Süfyân-ı Sevrî Hazretleri’nden Hikmetli Sözler ve Tavsiyeler

Süfyân-ı Sevrî Hazretleri’nden hikmetli sözler ve tavsiyeler...

Rasûlullah -sallâllâhu aleyhi ve sellem- Efendimiz buyurur: “Din, nasihattir.” (Müslim, Îmân, 95)

Cenâb-ı Hakk’ın insanlığa muhteşem ikrâmı, ebedî ve mükemmel mûcizesi olan Kur’ân-ı Kerim; baştan sona hikmettir, öğüttür, nasihattir, ibret dolu kıssa ve bin bir hissedir.

Başta sahâbî efendilerimiz olmak üzere, bütün Hak dostları Rasûlullah -sallâllâhu aleyhi ve sellem- Efendimiz’in zamana yayılmış zirve mâhiyette, müstesnâ talebeleridir.

Altından kalkamayacağını anladığın mevzuları Allâh’a ve Rasûlü’ne havale et!

  • Allâh’a havale, O’nun Kitâbı’na;
  • Rasûlü’ne havale de O’nun Sünneti’ne müracaat etmek demektir.

SÜFYÂN-I SEVRÎ -RAHMETULLÂHİ ALEYH- HAZRETLERİ’NDEN HİKMETLİ SÖZLER

“Horasan’a gidip tebliğde bulunman; senin için Mekke’de mücâvir olmandan (orada ikamet etmenden) daha kazançlıdır.”

SON NEFES!

Süfyân-ı Sevrî Hazretleri’nin genç yaşta beli bükülmüştü. Sebebini soranlara şöyle derdi:

“–Kendisinden ilim tahsil ettiğim bir hocam vardı.

Vefâtı esnasında ona telkinde bulunduğum hâlde bir türlü kelime-i tevhîdi söyleyemedi.

İşte bu hâli görmek, benim belimi büktü.”

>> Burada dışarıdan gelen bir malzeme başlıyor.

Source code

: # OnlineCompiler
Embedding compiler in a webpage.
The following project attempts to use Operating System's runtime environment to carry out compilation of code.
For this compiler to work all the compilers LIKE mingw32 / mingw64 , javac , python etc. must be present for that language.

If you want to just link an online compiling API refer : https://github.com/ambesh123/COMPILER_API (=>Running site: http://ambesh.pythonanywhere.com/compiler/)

(Attâr, Tezkire, s. 70, Erkam Yayınları, İstanbul 1984)

NE KADAR KALACAKSAN

  • Dünyada kalacağın kadar dünyana çalış,
  • Âhirette kalacağın kadar âhiretine çalış! (Ebû Nuaym, Hilye, VII, 56)
  • Eğer bir yere toplanmış bir kalabalığa tellâl;

“–Bugün akşama kadar yaşayacağım, diyebilen varsa ayağa kalksın!” diye îlân etse;

Bir tek kişi bile ayağa kalkamaz.

Şaşılacak şeydir ki, bu hakikate rağmen bütün halka;

“–Her kim ölüme hazırlık yapmış ise ayağa kalksın!” diye îlân edilse;

Yine bir tek kişi bile yerinden kalkamaz!..

KUL HAKKINDAN SAKIN!

Allah -azze ve celle- Hazretleri’nin huzûruna;

  • O’nunla senin arandaki yetmiş günah ile çıkman,
  • Seninle kullar arasındaki bir günah ile çıkmandan,

Senin için daha hafiftir.

(Bu sözle alâkalı olarak, İmam Kurtubî şöyle der):

–Bu söz doğrudur. Zira;

  • Allah Teâlâ ganî ve cömerttir,
  • Âdemoğlu ise fakir ve yoksuldur.

İnsan o gün, üzerindeki günahı uzaklaştıracak bir haseneye bile muhtaçtır ki, onunla mîzânı ağır bassın, hayır ve sevâbı çok olsun. (Kurtubî, Tezkire, s. 726)

 

ÖNCE HELÂL LOKMA

  • Kişinin dindarlığı, ekmeğinin helâlliği nisbetindedir.

Sordular:

–Efendim! Namazı birinci safta kılmanın fazîletini anlatır mısınız?

–Kardeşim!

  • Sen ekmeğini nereden kazanıyorsun, ona bak!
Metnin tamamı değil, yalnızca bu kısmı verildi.